Les, 58, will take part in a question and answer session and pose for pictures during the fundraiser for the Sick Kids Friends Foundation and Buchan Community Radio, a self-funding community broadcaster based in Peterhead.
He refused to rule out rumours former bandmate, bassist Alan Longmuir, will make a rare public appearance – and said he might just be tempted to step up to the mic for a karaoke sing-song.
Les said: “When I used to drink I used to have a go. I don’t mind having a laugh – the fans are well-natured fans and they mean well. They look after me when I go to gigs.
“You still pretend to be 17 to 18 again and that’s the whole point – I get dressed up in tartan and play the music and we all have a great time tripping back.”
Fans can expect everything from a Bay City Rollers quiz to a disco when they turn up at the Crowne Plaza Roxburghe Hotel, in Charlotte Square, on July 20.
Les said he expected an atmosphere similar to the good old days, when Rollers songs such as Give a Little Love and Shang-A-Lang soared high in the pop charts.
He said: “Edinburgh in the 70s was awash with tartan-clad young girls and we used to get mail which was just posted to ‘The Bay City Rollers, Scotland’.
“We were very proud to be Scottish and we did a lot for tartan which exploded after we started wearing it and it’s still such a fashion icon – it’s beautiful.
“I’m looking forward to coming and having a bit of fun – let’s leave the sanity at the door.”
Co-organisers, Dave Herron, a voluntary radio presenter at Buchan Community Radio, and long-standing fan, Anne Fairless, both 51, also plan to add a sightseeing walking tour and a ghost tour to raise funds for the charities.
Mr Herron, who expects the convention to sell out, has been running The Bay City Rollers radio show every Wednesday for the last five months, dedicated to the band’s music and often featuring Les himself.
He said: “We are up to 1600 members on the Facebook group for the radio show – I have been working as a DJ for a long time and did not realise that it was enormous, so we started doing this radio show and we have listeners from Japan, USA and all over Europe.
“It’s unbelievable – it’s still a massive thing and I still can’t explain what it is about them that makes them so popular, but the magic is still there.”
Mr Herron said he had been “converted” to the Rollers after hosting the show and was excited to hold the event.
“I think it’s just the music because it related to a lot of people of different ages,” he added.

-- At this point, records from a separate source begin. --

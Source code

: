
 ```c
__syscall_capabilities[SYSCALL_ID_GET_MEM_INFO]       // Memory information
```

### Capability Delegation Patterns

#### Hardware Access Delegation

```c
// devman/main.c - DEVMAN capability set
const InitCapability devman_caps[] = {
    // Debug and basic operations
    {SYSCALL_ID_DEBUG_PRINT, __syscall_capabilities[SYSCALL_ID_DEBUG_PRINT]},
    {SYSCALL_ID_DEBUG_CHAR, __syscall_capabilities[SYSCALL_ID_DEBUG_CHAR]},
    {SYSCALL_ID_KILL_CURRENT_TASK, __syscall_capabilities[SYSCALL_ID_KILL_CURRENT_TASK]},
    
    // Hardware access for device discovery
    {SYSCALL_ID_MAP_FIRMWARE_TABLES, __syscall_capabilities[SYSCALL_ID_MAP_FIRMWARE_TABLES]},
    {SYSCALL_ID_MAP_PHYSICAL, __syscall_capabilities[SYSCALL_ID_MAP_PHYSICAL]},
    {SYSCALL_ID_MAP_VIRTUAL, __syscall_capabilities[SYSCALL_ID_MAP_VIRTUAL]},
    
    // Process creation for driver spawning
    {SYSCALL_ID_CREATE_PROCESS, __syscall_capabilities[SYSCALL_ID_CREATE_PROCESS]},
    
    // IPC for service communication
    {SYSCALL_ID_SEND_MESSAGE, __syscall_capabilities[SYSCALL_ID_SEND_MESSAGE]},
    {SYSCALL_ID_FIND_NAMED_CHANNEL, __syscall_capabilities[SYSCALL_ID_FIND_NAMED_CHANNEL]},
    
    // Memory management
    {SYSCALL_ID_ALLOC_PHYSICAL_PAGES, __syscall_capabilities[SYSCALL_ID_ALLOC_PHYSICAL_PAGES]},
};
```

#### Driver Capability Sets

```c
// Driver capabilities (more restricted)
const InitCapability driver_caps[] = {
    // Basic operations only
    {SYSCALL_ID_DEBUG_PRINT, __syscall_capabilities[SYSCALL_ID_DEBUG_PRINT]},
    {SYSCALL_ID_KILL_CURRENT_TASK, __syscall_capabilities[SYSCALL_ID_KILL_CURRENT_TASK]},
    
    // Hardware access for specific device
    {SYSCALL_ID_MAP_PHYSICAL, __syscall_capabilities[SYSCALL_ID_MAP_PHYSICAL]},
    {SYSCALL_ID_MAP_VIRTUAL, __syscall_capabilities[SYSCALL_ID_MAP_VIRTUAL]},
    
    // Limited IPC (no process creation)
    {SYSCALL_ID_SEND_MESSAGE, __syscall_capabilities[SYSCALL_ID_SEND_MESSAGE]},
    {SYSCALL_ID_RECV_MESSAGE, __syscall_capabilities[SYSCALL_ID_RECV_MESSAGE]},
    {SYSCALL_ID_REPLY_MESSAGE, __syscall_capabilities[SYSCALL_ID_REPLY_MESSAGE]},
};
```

Ms Fairless, who describes herself as “the fan”, said she was only 11 when she first fell in love with the band.
“They came along at the right time – I was at that age where it was great with the Scotland theme and the fact they were all good looking lads and the music was really hippy. I just kind of got caught up in Rollermania,” she said.
“I have just always been a fan. When it’s part of your childhood you grow up with them – we used to say Shang-A-Lang was Scotland’s second national anthem.”